The task:
Please transcribe the data that follows exactly as given, leaving out every picture.

━━━ Extracted records

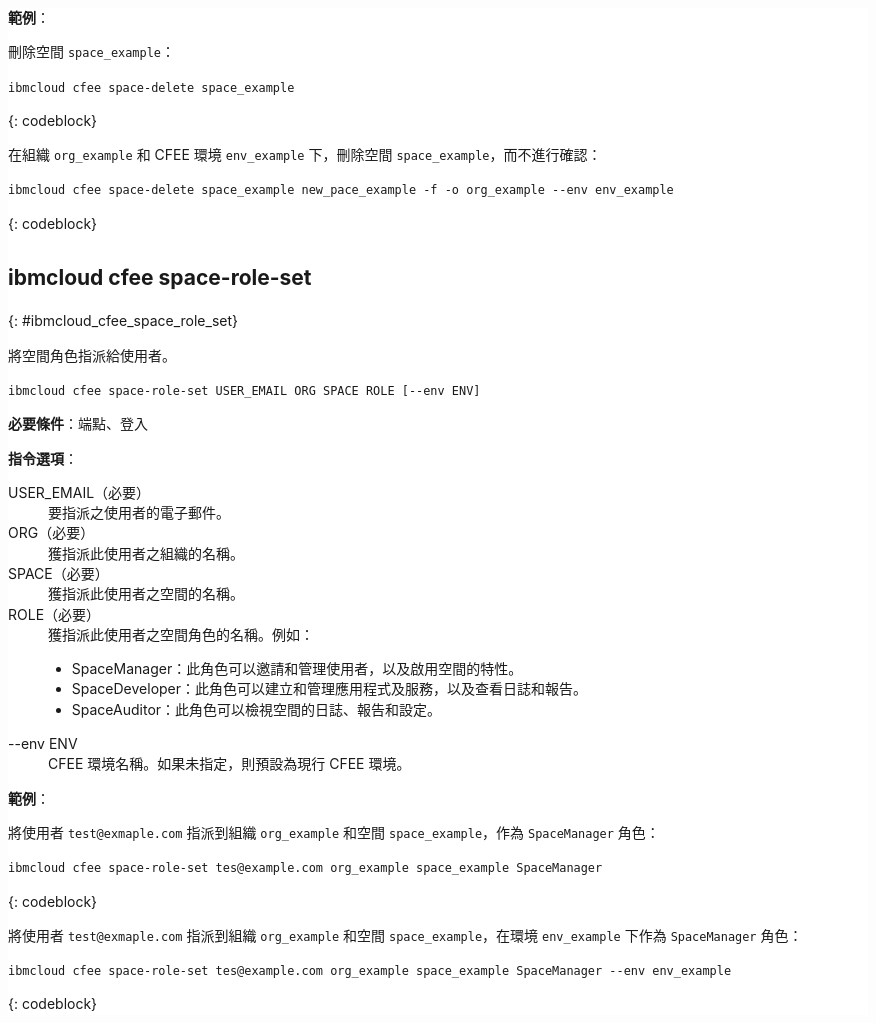 <strong>範例</strong>：

刪除空間 `space_example`：
```
ibmcloud cfee space-delete space_example
```
{: codeblock}

在組織 `org_example` 和 CFEE 環境 `env_example` 下，刪除空間 `space_example`，而不進行確認：
```
ibmcloud cfee space-delete space_example new_pace_example -f -o org_example --env env_example
```
{: codeblock}

## ibmcloud cfee space-role-set
{: #ibmcloud_cfee_space_role_set}

將空間角色指派給使用者。
```
ibmcloud cfee space-role-set USER_EMAIL ORG SPACE ROLE [--env ENV]
```

<strong>必要條件</strong>：端點、登入

<strong>指令選項</strong>：
  <dl>
   <dt>USER_EMAIL（必要）</dt>
   <dd>要指派之使用者的電子郵件。</dd>
   <dt>ORG（必要）</dt>
   <dd>獲指派此使用者之組織的名稱。</dd>
   <dt>SPACE（必要）</dt>
   <dd>獲指派此使用者之空間的名稱。</dd>
   <dt>ROLE（必要）</dt>
   <dd>獲指派此使用者之空間角色的名稱。例如：
   <ul>
   <li>SpaceManager：此角色可以邀請和管理使用者，以及啟用空間的特性。</li>
   <li>SpaceDeveloper：此角色可以建立和管理應用程式及服務，以及查看日誌和報告。</li>
   <li>SpaceAuditor：此角色可以檢視空間的日誌、報告和設定。</li>
   </ul></dd>
   <dt>--env ENV</dt>
   <dd>CFEE 環境名稱。如果未指定，則預設為現行 CFEE 環境。</dd>
  </dl>

<strong>範例</strong>：

將使用者 `test@exmaple.com` 指派到組織 `org_example` 和空間 `space_example`，作為 `SpaceManager` 角色：
```
ibmcloud cfee space-role-set tes@example.com org_example space_example SpaceManager
```
{: codeblock}

將使用者 `test@exmaple.com` 指派到組織 `org_example` 和空間 `space_example`，在環境 `env_example` 下作為 `SpaceManager` 角色：
```
ibmcloud cfee space-role-set tes@example.com org_example space_example SpaceManager --env env_example
```
{: codeblock}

━━━━━━

Response below:
 <strong>範例</strong>：

刪除空間 `space_example`：
```
ibmcloud cfee space-delete space_example
```
{: codeblock}

在組織 `org_example` 和 CFEE 環境 `env_example` 下，刪除空間 `space_example`，而不進行確認：
```
ibmcloud cfee space-delete space_example new_pace_example -f -o org_example --env env_example
```
{: codeblock}

## ibmcloud cfee space-role-set
{: #ibmcloud_cfee_space_role_set}

將空間角色指派給使用者。
```
ibmcloud cfee space-role-set USER_EMAIL ORG SPACE ROLE [--env ENV]
```

<strong>必要條件</strong>：端點、登入

<strong>指令選項</strong>：
  <dl>
   <dt>USER_EMAIL（必要）</dt>
   <dd>要指派之使用者的電子郵件。</dd>
   <dt>ORG（必要）</dt>
   <dd>獲指派此使用者之組織的名稱。</dd>
   <dt>SPACE（必要）</dt>
   <dd>獲指派此使用者之空間的名稱。</dd>
   <dt>ROLE（必要）</dt>
   <dd>獲指派此使用者之空間角色的名稱。例如：
   <ul>
   <li>SpaceManager：此角色可以邀請和管理使用者，以及啟用空間的特性。</li>
   <li>SpaceDeveloper：此角色可以建立和管理應用程式及服務，以及查看日誌和報告。</li>
   <li>SpaceAuditor：此角色可以檢視空間的日誌、報告和設定。</li>
   </ul></dd>
   <dt>--env ENV</dt>
   <dd>CFEE 環境名稱。如果未指定，則預設為現行 CFEE 環境。</dd>
  </dl>

<strong>範例</strong>：

將使用者 `test@exmaple.com` 指派到組織 `org_example` 和空間 `space_example`，作為 `SpaceManager` 角色：
```
ibmcloud cfee space-role-set tes@example.com org_example space_example SpaceManager
```
{: codeblock}

將使用者 `test@exmaple.com` 指派到組織 `org_example` 和空間 `space_example`，在環境 `env_example` 下作為 `SpaceManager` 角色：
```
ibmcloud cfee space-role-set tes@example.com org_example space_example SpaceManager --env env_example
```
{: codeblock}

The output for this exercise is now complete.